[RECORDS SHOWN Boundary: Start]
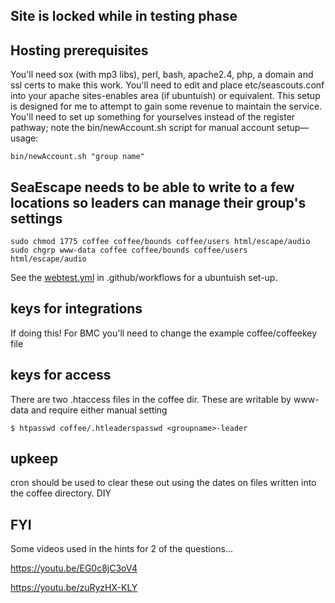 ## Site is locked while in testing phase

## Hosting prerequisites
You'll need sox (with mp3 libs), perl, bash, apache2.4, php, a domain and ssl certs to make this work.
You'll need to edit and place etc/seascouts.conf into your apache sites-enables area (if ubuntuish) or equivalent.
This setup is designed for me to attempt to gain some revenue to maintain the service. You'll need to set up something for yourselves instead of the register pathway; note the bin/newAccount.sh script for manual account setup—usage: 
```
bin/newAccount.sh "group name"
```

## SeaEscape needs to be able to write to a few locations so leaders can manage their group's settings
```
sudo chmod 1775 coffee coffee/bounds coffee/users html/escape/audio
sudo chgrp www-data coffee coffee/bounds coffee/users html/escape/audio
```

See the [webtest.yml](https://github.com/nimpo/GreyWolfsSeaEscapeOnline/blob/main/.github/workflows/webtest.yml) in .github/workflows for a ubuntuish set-up. 

## keys for integrations
If doing this!
For BMC you'll need to change the example coffee/coffeekey file

## keys for access
There are two .htaccess files in the coffee dir. These are writable by www-data and require either manual setting
```
$ htpasswd coffee/.htleaderspasswd <groupname>-leader
```

## upkeep
cron should be used to clear these out using the dates on files written into the coffee directory.
DIY

## FYI
Some videos used in the hints for 2 of the questions...

https://youtu.be/EG0c8jC3oV4

https://youtu.be/zuRyzHX-KLY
[RECORDS SHOWN Boundary: End]
> [HOW TO COMPLETE THIS TASK]:
Set down, unchanged, the line that contains "## keys for access" together with every later line in the records, through the last one.

> [EXERCISE ANSWER]:
## keys for access
There are two .htaccess files in the coffee dir. These are writable by www-data and require either manual setting
```
$ htpasswd coffee/.htleaderspasswd <groupname>-leader
```

## upkeep
cron should be used to clear these out using the dates on files written into the coffee directory.
DIY

## FYI
Some videos used in the hints for 2 of the questions...

https://youtu.be/EG0c8jC3oV4

https://youtu.be/zuRyzHX-KLY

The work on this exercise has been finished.